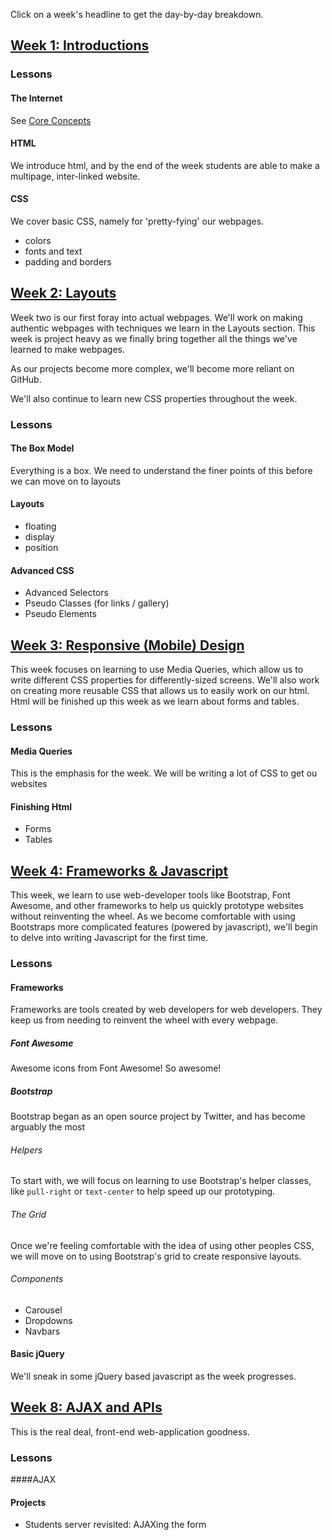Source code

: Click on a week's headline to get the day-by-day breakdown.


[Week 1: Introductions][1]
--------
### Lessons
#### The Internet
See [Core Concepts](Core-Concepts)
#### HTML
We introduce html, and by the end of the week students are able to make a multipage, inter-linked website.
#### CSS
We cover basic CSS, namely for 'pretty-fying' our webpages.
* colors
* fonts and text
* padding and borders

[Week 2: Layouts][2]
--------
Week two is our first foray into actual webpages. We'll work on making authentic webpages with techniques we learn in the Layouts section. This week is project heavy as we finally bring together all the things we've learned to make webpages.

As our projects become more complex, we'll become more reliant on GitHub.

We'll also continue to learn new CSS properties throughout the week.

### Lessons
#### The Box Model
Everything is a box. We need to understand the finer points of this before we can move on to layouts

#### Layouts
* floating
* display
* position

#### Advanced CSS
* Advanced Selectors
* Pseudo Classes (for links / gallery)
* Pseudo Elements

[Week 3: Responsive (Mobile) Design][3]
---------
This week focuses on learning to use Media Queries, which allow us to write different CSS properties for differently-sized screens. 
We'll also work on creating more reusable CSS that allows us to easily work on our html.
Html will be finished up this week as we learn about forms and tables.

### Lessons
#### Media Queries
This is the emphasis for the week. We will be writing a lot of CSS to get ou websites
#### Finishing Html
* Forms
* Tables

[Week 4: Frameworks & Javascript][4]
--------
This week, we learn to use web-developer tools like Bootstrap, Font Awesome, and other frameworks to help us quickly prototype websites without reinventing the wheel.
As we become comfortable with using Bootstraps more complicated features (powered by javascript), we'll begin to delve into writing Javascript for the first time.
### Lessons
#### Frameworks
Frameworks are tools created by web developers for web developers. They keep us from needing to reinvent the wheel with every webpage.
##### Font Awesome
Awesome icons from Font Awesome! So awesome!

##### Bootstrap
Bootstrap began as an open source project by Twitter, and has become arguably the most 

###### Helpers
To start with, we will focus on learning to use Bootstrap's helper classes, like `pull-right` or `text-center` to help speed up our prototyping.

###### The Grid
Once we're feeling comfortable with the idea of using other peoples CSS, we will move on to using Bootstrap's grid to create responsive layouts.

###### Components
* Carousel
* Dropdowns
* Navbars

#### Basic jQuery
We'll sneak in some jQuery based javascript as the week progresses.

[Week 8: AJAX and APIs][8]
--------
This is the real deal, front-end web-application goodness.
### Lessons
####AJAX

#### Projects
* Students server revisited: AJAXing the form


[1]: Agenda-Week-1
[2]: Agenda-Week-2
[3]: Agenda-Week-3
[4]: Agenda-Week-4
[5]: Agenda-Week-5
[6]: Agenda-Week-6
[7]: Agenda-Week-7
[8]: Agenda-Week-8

* Directions for this task *
Would you write out the data exactly, with no pictures in the copy?

* Answer to the problem *
Source code

: Click on a week's headline to get the day-by-day breakdown.


[Week 1: Introductions][1]
--------
### Lessons
#### The Internet
See [Core Concepts](Core-Concepts)
#### HTML
We introduce html, and by the end of the week students are able to make a multipage, inter-linked website.
#### CSS
We cover basic CSS, namely for 'pretty-fying' our webpages.
* colors
* fonts and text
* padding and borders

[Week 2: Layouts][2]
--------
Week two is our first foray into actual webpages. We'll work on making authentic webpages with techniques we learn in the Layouts section. This week is project heavy as we finally bring together all the things we've learned to make webpages.

As our projects become more complex, we'll become more reliant on GitHub.

We'll also continue to learn new CSS properties throughout the week.

### Lessons
#### The Box Model
Everything is a box. We need to understand the finer points of this before we can move on to layouts

#### Layouts
* floating
* display
* position

#### Advanced CSS
* Advanced Selectors
* Pseudo Classes (for links / gallery)
* Pseudo Elements

[Week 3: Responsive (Mobile) Design][3]
---------
This week focuses on learning to use Media Queries, which allow us to write different CSS properties for differently-sized screens. 
We'll also work on creating more reusable CSS that allows us to easily work on our html.
Html will be finished up this week as we learn about forms and tables.

### Lessons
#### Media Queries
This is the emphasis for the week. We will be writing a lot of CSS to get ou websites
#### Finishing Html
* Forms
* Tables

[Week 4: Frameworks & Javascript][4]
--------
This week, we learn to use web-developer tools like Bootstrap, Font Awesome, and other frameworks to help us quickly prototype websites without reinventing the wheel.
As we become comfortable with using Bootstraps more complicated features (powered by javascript), we'll begin to delve into writing Javascript for the first time.
### Lessons
#### Frameworks
Frameworks are tools created by web developers for web developers. They keep us from needing to reinvent the wheel with every webpage.
##### Font Awesome
Awesome icons from Font Awesome! So awesome!

##### Bootstrap
Bootstrap began as an open source project by Twitter, and has become arguably the most 

###### Helpers
To start with, we will focus on learning to use Bootstrap's helper classes, like `pull-right` or `text-center` to help speed up our prototyping.

###### The Grid
Once we're feeling comfortable with the idea of using other peoples CSS, we will move on to using Bootstrap's grid to create responsive layouts.

###### Components
* Carousel
* Dropdowns
* Navbars

#### Basic jQuery
We'll sneak in some jQuery based javascript as the week progresses.

[Week 8: AJAX and APIs][8]
--------
This is the real deal, front-end web-application goodness.
### Lessons
####AJAX

#### Projects
* Students server revisited: AJAXing the form


[1]: Agenda-Week-1
[2]: Agenda-Week-2
[3]: Agenda-Week-3
[4]: Agenda-Week-4
[5]: Agenda-Week-5
[6]: Agenda-Week-6
[7]: Agenda-Week-7
[8]: Agenda-Week-8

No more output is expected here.